The Open Graves, Open Minds (OGOM) Project was launched in 2010 with the Vampires and the Undead in Modern Culture conference.We have subsequently  hosted symposia on Bram Stoker and John William Polidori, unearthing depictions of the vampire in literature, art, and other media, before embracing shapeshifting creatures and other supernatural beings and their worlds. The Company of Wolves, our ground-breaking werewolf and feral humans conference, took place in 2015. This was followed by The Urban Weird, a folkloric collaboration with Supernatural Cities in 2017. The OGOM Project now extends to all narratives of the fantastic, the folkloric, the fabulous, and the magical. 

Our research from these conferences and symposia has since been disseminated in various publications. We have produced two edited collections of essays: Open Graves, Open Minds: Representations of Vampires and the Undead from the Enlightenment to the Present Day (Manchester University Press, 2013) and In the Company of Wolves: Werewolves, Wolves, and Wild Children, ed. by Sam George and Bill Hughes (Manchester University Press, 2020) and two special issues of Gothic StudiesVampires and the Undead in Modern Culture special issue, 15.1 (May 2013) and Werewolves and Wildness special issue, 21.1 (Spring 2019).

To celebrate the tenth anniversary of OGOM, we turn our attention to fairies and other creatures from the realm of Faerie.

Keynote Speakers
Prof. Diane Purkiss (Keble College, Oxford), ‘Where Do Fairies Come From? Shifts in Shape’

Prof. Dale Townshend (Manchester Metropolitan University), ‘“The fairy kind of writing”:  Gothic and the Aesthetics of Enchantment in the Long Eighteenth Century’

Prof. Catherine Spooner (Lancaster University), ‘Glamourie: Fairies and Fashion’

Prof. Owen Davies (University of Hertfordshire), ‘Print Grimoires, Spirit Conjuration, and the Democratisation of Learned Magic’

Dr Sam George (University of Hertfordshire), ‘Fairy Lepidoptera: the Dark History of Butterfly-Winged Fae’
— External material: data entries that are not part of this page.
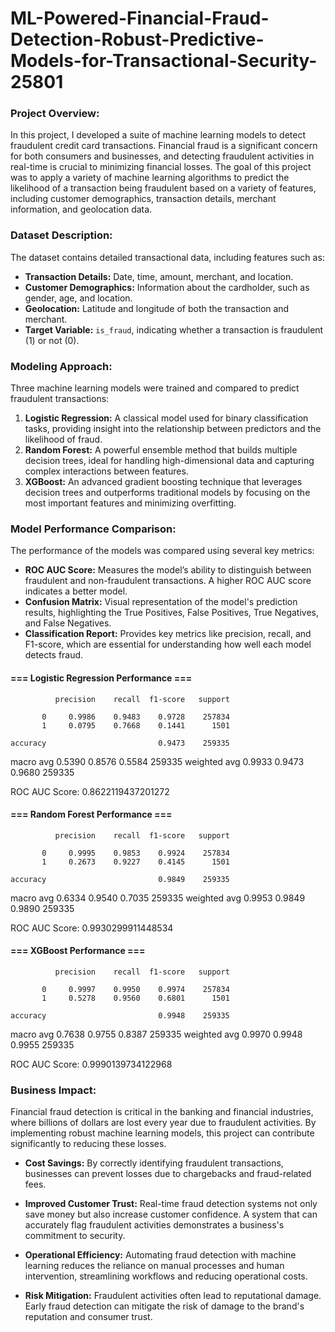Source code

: # ML-Powered-Financial-Fraud-Detection-Robust-Predictive-Models-for-Transactional-Security-25801
### Project Overview:
In this project, I developed a suite of machine learning models to detect fraudulent credit card transactions. Financial fraud is a significant concern for both consumers and businesses, and detecting fraudulent activities in real-time is crucial to minimizing financial losses. The goal of this project was to apply a variety of machine learning algorithms to predict the likelihood of a transaction being fraudulent based on a variety of features, including customer demographics, transaction details, merchant information, and geolocation data.

### Dataset Description:
The dataset contains detailed transactional data, including features such as:
- **Transaction Details:** Date, time, amount, merchant, and location.
- **Customer Demographics:** Information about the cardholder, such as gender, age, and location.
- **Geolocation:** Latitude and longitude of both the transaction and merchant.
- **Target Variable:** `is_fraud`, indicating whether a transaction is fraudulent (1) or not (0).

### Modeling Approach:
Three machine learning models were trained and compared to predict fraudulent transactions:
1. **Logistic Regression:** A classical model used for binary classification tasks, providing insight into the relationship between predictors and the likelihood of fraud.
2. **Random Forest:** A powerful ensemble method that builds multiple decision trees, ideal for handling high-dimensional data and capturing complex interactions between features.
3. **XGBoost:** An advanced gradient boosting technique that leverages decision trees and outperforms traditional models by focusing on the most important features and minimizing overfitting.

### Model Performance Comparison:
The performance of the models was compared using several key metrics:
- **ROC AUC Score:** Measures the model’s ability to distinguish between fraudulent and non-fraudulent transactions. A higher ROC AUC score indicates a better model.
- **Confusion Matrix:** Visual representation of the model's prediction results, highlighting the True Positives, False Positives, True Negatives, and False Negatives.
- **Classification Report:** Provides key metrics like precision, recall, and F1-score, which are essential for understanding how well each model detects fraud.

#### === Logistic Regression Performance ===

              precision    recall  f1-score   support

           0     0.9986    0.9483    0.9728    257834
           1     0.0795    0.7668    0.1441      1501

    accuracy                         0.9473    259335
   macro avg     0.5390    0.8576    0.5584    259335
weighted avg     0.9933    0.9473    0.9680    259335

ROC AUC Score: 0.8622119437201272


#### === Random Forest Performance ===

              precision    recall  f1-score   support

           0     0.9995    0.9853    0.9924    257834
           1     0.2673    0.9227    0.4145      1501

    accuracy                         0.9849    259335
   macro avg     0.6334    0.9540    0.7035    259335
weighted avg     0.9953    0.9849    0.9890    259335

ROC AUC Score: 0.9930299911448534


#### === XGBoost Performance ===
              precision    recall  f1-score   support

           0     0.9997    0.9950    0.9974    257834
           1     0.5278    0.9560    0.6801      1501

    accuracy                         0.9948    259335
   macro avg     0.7638    0.9755    0.8387    259335
weighted avg     0.9970    0.9948    0.9955    259335

ROC AUC Score: 0.9990139734122968

### Business Impact:
Financial fraud detection is critical in the banking and financial industries, where billions of dollars are lost every year due to fraudulent activities. By implementing robust machine learning models, this project can contribute significantly to reducing these losses.

- **Cost Savings:** By correctly identifying fraudulent transactions, businesses can prevent losses due to chargebacks and fraud-related fees.

- **Improved Customer Trust:** Real-time fraud detection systems not only save money but also increase customer confidence. A system that can accurately flag fraudulent activities demonstrates a business's commitment to security.

- **Operational Efficiency:** Automating fraud detection with machine learning reduces the reliance on manual processes and human intervention, streamlining workflows and reducing operational costs.

- **Risk Mitigation:** Fraudulent activities often lead to reputational damage. Early fraud detection can mitigate the risk of damage to the brand's reputation and consumer trust.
The conference will also feature A Fairy Workshop on networking and outreach in the field of folklore studies for postgraduate students and ECRS with Dr Ceri Holbrook (University of Hertfordshire; Magical Folk, 2018) and a mini Fairy Film Festival in St Albans. And, to complete the anniversary celebrations, there will be A Fairy Ball where delegates will be encouraged to abandon their human natures and transform into their dark fey Other.

There will be an opportunity to submit your paper for our OGOM publications.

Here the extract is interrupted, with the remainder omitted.